I purchase books fairly infrequently thanks to libraries. Automotive books are the exception. Information in high-quality books on cars tend to be less immortal than, say, the words of Shakespeare. Sales and circulation tend to be limited, and photos and schematics make digitizing more difficult. Thus, automotive enthusiasts who are so inclined may feel the need to collect such books. In these occasional book reviews, my hope is to share interesting and valuable books that you might enjoy reading and perhaps owning.
A category of automotive literature that I particularly love is the development story. Many car books have sections on or at least elements of this, but there are certain Japanese models that have had entire titles dedicated to chronicling their behind-the-scene creation stories to painstaking detail. The subject of this post, Datsun 280ZX, focuses on the iconic S130.
Published by Nissan in 1978, the book was reportedly sent out as gifts to those who pre-ordered the S130 Z-Car. Curiously, it does not have an ISBN nor a listed author, and as such may be considered more of an ultra-glorified brochure. I assure you, however, that this is a substantial volume on how the S130 came to be (albeit one that toes the company line). Printed in Japan on high-quality stock, it features numerous and often giant color photos. Its design and look feel quite late-70s, thankfully not in a nauseating way.
Hairdressing aside, the text in this book is quite informative. The chapters encompass the S130’s design and various aspects of vehicle engineering, from powertrain and driving dynamics to comfort and durability. The logic and philosophy behind the decision to develop the Z-car into a GT — a criticism many level at the 280ZX — are discussed along with the engineering measures required to accomplish this.

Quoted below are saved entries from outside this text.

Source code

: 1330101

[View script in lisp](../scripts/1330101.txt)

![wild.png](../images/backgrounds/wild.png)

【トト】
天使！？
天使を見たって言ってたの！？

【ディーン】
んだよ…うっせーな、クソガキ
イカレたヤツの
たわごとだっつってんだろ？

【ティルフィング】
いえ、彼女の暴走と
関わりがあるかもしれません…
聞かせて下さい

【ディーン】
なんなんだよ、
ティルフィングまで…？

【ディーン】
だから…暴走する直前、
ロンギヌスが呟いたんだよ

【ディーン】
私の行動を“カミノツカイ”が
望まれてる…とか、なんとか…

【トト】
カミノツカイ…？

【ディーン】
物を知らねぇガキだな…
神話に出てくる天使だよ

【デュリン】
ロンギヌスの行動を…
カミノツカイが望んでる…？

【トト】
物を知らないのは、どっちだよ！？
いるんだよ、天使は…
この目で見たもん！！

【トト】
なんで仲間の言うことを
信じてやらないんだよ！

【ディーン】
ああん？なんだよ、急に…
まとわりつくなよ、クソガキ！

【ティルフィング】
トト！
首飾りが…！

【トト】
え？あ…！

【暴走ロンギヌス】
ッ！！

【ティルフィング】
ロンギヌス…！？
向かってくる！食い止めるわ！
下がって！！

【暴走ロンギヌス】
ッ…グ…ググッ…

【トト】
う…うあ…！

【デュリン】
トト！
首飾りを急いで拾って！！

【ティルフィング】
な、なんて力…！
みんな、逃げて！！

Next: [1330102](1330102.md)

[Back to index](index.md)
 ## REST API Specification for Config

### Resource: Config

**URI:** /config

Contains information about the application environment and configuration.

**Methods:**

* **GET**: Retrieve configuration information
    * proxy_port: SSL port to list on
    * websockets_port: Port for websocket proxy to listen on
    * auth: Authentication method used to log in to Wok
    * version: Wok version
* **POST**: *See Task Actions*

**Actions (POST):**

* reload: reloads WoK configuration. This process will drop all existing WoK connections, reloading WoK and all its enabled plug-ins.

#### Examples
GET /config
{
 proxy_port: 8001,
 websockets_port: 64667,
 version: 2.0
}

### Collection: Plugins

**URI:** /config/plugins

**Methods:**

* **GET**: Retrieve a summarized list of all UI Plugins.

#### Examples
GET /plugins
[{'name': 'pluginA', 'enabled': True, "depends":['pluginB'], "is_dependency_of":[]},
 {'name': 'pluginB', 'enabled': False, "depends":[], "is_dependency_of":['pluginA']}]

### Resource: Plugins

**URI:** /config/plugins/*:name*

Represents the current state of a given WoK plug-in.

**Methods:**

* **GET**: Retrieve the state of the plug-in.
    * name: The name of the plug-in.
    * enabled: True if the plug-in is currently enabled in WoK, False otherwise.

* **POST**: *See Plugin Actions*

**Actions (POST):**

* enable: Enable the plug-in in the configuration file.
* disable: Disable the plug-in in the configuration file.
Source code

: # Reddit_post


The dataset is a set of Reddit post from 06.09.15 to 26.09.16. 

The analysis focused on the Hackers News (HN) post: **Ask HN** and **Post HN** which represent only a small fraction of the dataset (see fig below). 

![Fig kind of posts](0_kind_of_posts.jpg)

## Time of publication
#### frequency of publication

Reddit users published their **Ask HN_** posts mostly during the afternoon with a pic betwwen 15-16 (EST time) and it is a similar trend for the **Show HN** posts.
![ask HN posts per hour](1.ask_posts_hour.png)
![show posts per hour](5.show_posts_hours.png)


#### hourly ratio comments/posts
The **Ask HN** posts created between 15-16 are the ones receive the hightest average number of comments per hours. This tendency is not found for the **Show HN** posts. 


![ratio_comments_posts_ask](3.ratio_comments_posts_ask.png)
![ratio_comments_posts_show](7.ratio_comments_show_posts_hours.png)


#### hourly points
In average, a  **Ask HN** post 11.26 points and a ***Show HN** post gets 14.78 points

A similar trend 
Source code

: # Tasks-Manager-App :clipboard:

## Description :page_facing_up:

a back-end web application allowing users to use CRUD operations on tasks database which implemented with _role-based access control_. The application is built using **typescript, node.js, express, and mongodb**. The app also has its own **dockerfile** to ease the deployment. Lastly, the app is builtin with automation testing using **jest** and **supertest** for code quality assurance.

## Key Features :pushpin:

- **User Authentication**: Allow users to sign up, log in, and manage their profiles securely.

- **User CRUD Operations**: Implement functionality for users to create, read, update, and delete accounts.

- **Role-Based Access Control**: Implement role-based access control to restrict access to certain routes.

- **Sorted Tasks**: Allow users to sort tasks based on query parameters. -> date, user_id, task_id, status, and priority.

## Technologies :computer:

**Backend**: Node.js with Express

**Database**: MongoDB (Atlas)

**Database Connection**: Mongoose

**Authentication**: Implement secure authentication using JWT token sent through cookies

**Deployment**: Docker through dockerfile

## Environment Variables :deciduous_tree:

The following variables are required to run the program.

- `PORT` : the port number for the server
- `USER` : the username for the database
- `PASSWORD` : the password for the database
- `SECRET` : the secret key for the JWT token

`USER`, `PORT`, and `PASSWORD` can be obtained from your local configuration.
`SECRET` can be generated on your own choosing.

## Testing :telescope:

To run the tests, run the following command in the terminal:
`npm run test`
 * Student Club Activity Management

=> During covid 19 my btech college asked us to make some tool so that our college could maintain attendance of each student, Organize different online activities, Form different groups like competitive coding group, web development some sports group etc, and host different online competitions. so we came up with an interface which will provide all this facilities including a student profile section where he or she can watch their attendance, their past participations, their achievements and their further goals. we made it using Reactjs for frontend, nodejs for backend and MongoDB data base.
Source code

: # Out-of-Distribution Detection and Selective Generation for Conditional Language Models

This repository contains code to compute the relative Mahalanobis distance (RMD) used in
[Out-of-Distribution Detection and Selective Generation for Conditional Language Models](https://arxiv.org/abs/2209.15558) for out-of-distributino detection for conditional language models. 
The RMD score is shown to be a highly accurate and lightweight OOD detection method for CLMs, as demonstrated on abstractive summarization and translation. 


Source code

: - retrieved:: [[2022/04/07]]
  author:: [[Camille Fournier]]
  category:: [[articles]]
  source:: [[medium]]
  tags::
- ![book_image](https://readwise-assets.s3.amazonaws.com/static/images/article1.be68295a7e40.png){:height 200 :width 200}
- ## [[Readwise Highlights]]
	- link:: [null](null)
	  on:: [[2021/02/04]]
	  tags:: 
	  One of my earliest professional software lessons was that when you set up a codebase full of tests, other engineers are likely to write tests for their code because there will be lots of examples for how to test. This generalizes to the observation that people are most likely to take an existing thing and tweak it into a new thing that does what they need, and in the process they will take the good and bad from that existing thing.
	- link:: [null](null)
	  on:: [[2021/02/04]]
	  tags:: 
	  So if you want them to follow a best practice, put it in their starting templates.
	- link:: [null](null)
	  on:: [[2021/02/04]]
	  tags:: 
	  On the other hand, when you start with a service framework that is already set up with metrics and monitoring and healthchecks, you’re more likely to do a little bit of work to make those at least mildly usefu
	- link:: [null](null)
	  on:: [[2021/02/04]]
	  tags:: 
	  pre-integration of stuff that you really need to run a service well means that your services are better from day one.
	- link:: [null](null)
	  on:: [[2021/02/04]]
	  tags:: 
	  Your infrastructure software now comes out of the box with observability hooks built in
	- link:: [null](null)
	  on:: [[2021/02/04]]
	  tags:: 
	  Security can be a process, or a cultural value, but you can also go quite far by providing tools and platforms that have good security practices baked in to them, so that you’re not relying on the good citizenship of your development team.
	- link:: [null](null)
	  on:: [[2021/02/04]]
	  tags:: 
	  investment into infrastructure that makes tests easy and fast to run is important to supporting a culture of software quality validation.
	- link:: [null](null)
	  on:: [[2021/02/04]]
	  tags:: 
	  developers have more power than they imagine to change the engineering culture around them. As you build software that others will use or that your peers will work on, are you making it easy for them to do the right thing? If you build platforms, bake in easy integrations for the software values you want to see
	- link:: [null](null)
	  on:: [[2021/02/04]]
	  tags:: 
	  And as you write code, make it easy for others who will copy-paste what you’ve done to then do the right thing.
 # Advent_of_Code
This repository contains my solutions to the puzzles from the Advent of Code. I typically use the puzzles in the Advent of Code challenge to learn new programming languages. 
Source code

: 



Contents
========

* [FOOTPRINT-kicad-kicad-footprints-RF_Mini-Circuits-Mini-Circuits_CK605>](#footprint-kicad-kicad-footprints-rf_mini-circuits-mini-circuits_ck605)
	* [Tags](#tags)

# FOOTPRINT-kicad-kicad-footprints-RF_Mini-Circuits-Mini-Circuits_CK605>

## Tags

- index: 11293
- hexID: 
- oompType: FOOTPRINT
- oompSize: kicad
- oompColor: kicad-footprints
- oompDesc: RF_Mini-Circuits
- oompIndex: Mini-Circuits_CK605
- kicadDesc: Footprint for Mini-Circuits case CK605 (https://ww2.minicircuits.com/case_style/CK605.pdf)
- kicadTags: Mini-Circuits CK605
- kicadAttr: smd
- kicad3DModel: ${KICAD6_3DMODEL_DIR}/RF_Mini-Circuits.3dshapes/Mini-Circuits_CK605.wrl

This provides a glimpse into what Nissan perceived the sports car to be evolving into at the time. The details are vast, often accompanied by specification tables, schematics, and diagrams. Some of the details may even be too minute for all but the most ardent S130 geeks, an example being three pages of diagrams illustrating how the molding and other body designs ward off liquid accumulation and corrosion. Even interior equipment such as the sound system is discussed.
If all this above sound a bit dry to you, the book also chronicles a brief history of the Fairlady line and, perhaps most excitingly, the Z-Car’s racing history. This latter section contains some cool photos of the Z participating in various forms of competition, from the Safari Rally to Daytona to the Bonneville Salt Flats. Last but not least, road tests by Road & Track and Motor Trend are also reprinted, along with driving impressions of the S130 by former racing driver Masahiro Hasemi, whose company fielded a team in JGTC/Super GT until recently.
The 70s has its quirks, automotive or otherwise, and the 280ZX is often overshadowed by its 240Z predecessor. As a kid, I adored the 280ZX (let’s not forget that the turbo model could be rigged to quite the high speed cruiser). Yet despite my fond memories of it, I do feel these days that the 280ZX has not aged as well as, say, the first generation RX-7. Reading this book, however, has given me a better understanding and appreciation of the S130.
If you love the Z-Car, especially if you gravitate towards the 280ZX, this book is a must-read. There is perhaps no single volume that examines the S130 quite as comprehensively. Even if you are critical of the model, there are enough cool photos to make this a fun coffee table book. As of writing, Datsun 280ZX can be found for reasonable prices at certain major online retailers where used goods can be purchased.